[Data entries]
##############################

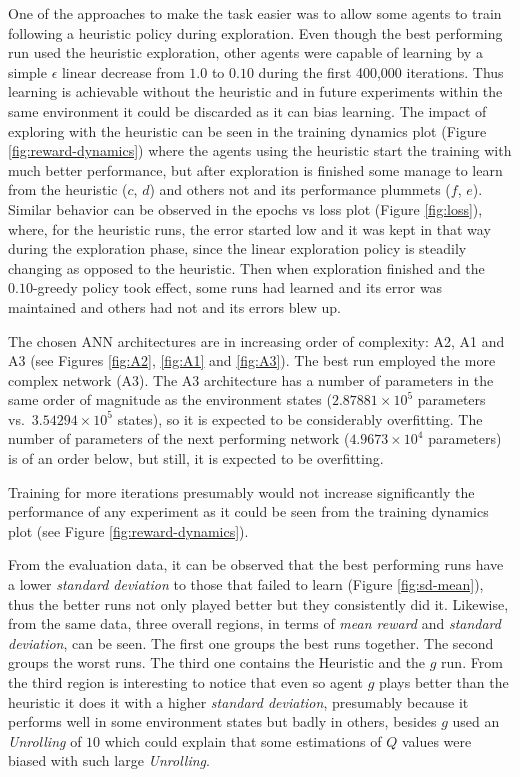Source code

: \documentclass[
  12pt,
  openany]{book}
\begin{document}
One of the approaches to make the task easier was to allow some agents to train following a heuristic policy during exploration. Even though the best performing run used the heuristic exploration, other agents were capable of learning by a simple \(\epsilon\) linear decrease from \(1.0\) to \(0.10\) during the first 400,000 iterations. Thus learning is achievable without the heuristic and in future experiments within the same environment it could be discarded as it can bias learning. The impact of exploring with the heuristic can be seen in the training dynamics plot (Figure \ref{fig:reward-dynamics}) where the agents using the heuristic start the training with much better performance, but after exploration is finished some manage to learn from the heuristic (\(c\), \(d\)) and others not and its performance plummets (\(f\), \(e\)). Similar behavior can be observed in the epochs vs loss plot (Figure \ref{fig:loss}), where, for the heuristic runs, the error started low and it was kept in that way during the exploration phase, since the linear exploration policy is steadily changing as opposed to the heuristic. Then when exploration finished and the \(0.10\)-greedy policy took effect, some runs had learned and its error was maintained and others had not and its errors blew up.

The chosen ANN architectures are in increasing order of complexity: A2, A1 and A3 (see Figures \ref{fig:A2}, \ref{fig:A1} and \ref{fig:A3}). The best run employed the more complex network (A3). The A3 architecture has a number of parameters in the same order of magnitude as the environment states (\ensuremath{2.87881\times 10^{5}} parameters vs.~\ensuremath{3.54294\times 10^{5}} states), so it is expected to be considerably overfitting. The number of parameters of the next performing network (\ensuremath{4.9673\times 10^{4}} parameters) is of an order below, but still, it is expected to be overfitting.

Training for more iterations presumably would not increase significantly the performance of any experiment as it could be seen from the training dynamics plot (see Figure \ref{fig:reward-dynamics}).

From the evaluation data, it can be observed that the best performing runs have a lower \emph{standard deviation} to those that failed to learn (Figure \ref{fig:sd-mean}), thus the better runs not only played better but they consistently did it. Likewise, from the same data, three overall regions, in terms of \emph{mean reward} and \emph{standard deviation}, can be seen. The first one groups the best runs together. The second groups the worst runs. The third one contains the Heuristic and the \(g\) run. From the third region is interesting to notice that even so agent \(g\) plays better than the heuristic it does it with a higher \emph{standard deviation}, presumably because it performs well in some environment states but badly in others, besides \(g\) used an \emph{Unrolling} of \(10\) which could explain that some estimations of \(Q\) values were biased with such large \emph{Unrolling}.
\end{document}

##############################

[What is required]
The reply should hold every entry above, given again exactly, but not a single picture.

[Answer area]
Source code

: \documentclass[
  12pt,
  openany]{book}
\begin{document}
One of the approaches to make the task easier was to allow some agents to train following a heuristic policy during exploration. Even though the best performing run used the heuristic exploration, other agents were capable of learning by a simple \(\epsilon\) linear decrease from \(1.0\) to \(0.10\) during the first 400,000 iterations. Thus learning is achievable without the heuristic and in future experiments within the same environment it could be discarded as it can bias learning. The impact of exploring with the heuristic can be seen in the training dynamics plot (Figure \ref{fig:reward-dynamics}) where the agents using the heuristic start the training with much better performance, but after exploration is finished some manage to learn from the heuristic (\(c\), \(d\)) and others not and its performance plummets (\(f\), \(e\)). Similar behavior can be observed in the epochs vs loss plot (Figure \ref{fig:loss}), where, for the heuristic runs, the error started low and it was kept in that way during the exploration phase, since the linear exploration policy is steadily changing as opposed to the heuristic. Then when exploration finished and the \(0.10\)-greedy policy took effect, some runs had learned and its error was maintained and others had not and its errors blew up.

The chosen ANN architectures are in increasing order of complexity: A2, A1 and A3 (see Figures \ref{fig:A2}, \ref{fig:A1} and \ref{fig:A3}). The best run employed the more complex network (A3). The A3 architecture has a number of parameters in the same order of magnitude as the environment states (\ensuremath{2.87881\times 10^{5}} parameters vs.~\ensuremath{3.54294\times 10^{5}} states), so it is expected to be considerably overfitting. The number of parameters of the next performing network (\ensuremath{4.9673\times 10^{4}} parameters) is of an order below, but still, it is expected to be overfitting.

Training for more iterations presumably would not increase significantly the performance of any experiment as it could be seen from the training dynamics plot (see Figure \ref{fig:reward-dynamics}).

From the evaluation data, it can be observed that the best performing runs have a lower \emph{standard deviation} to those that failed to learn (Figure \ref{fig:sd-mean}), thus the better runs not only played better but they consistently did it. Likewise, from the same data, three overall regions, in terms of \emph{mean reward} and \emph{standard deviation}, can be seen. The first one groups the best runs together. The second groups the worst runs. The third one contains the Heuristic and the \(g\) run. From the third region is interesting to notice that even so agent \(g\) plays better than the heuristic it does it with a higher \emph{standard deviation}, presumably because it performs well in some environment states but badly in others, besides \(g\) used an \emph{Unrolling} of \(10\) which could explain that some estimations of \(Q\) values were biased with such large \emph{Unrolling}.
\end{document}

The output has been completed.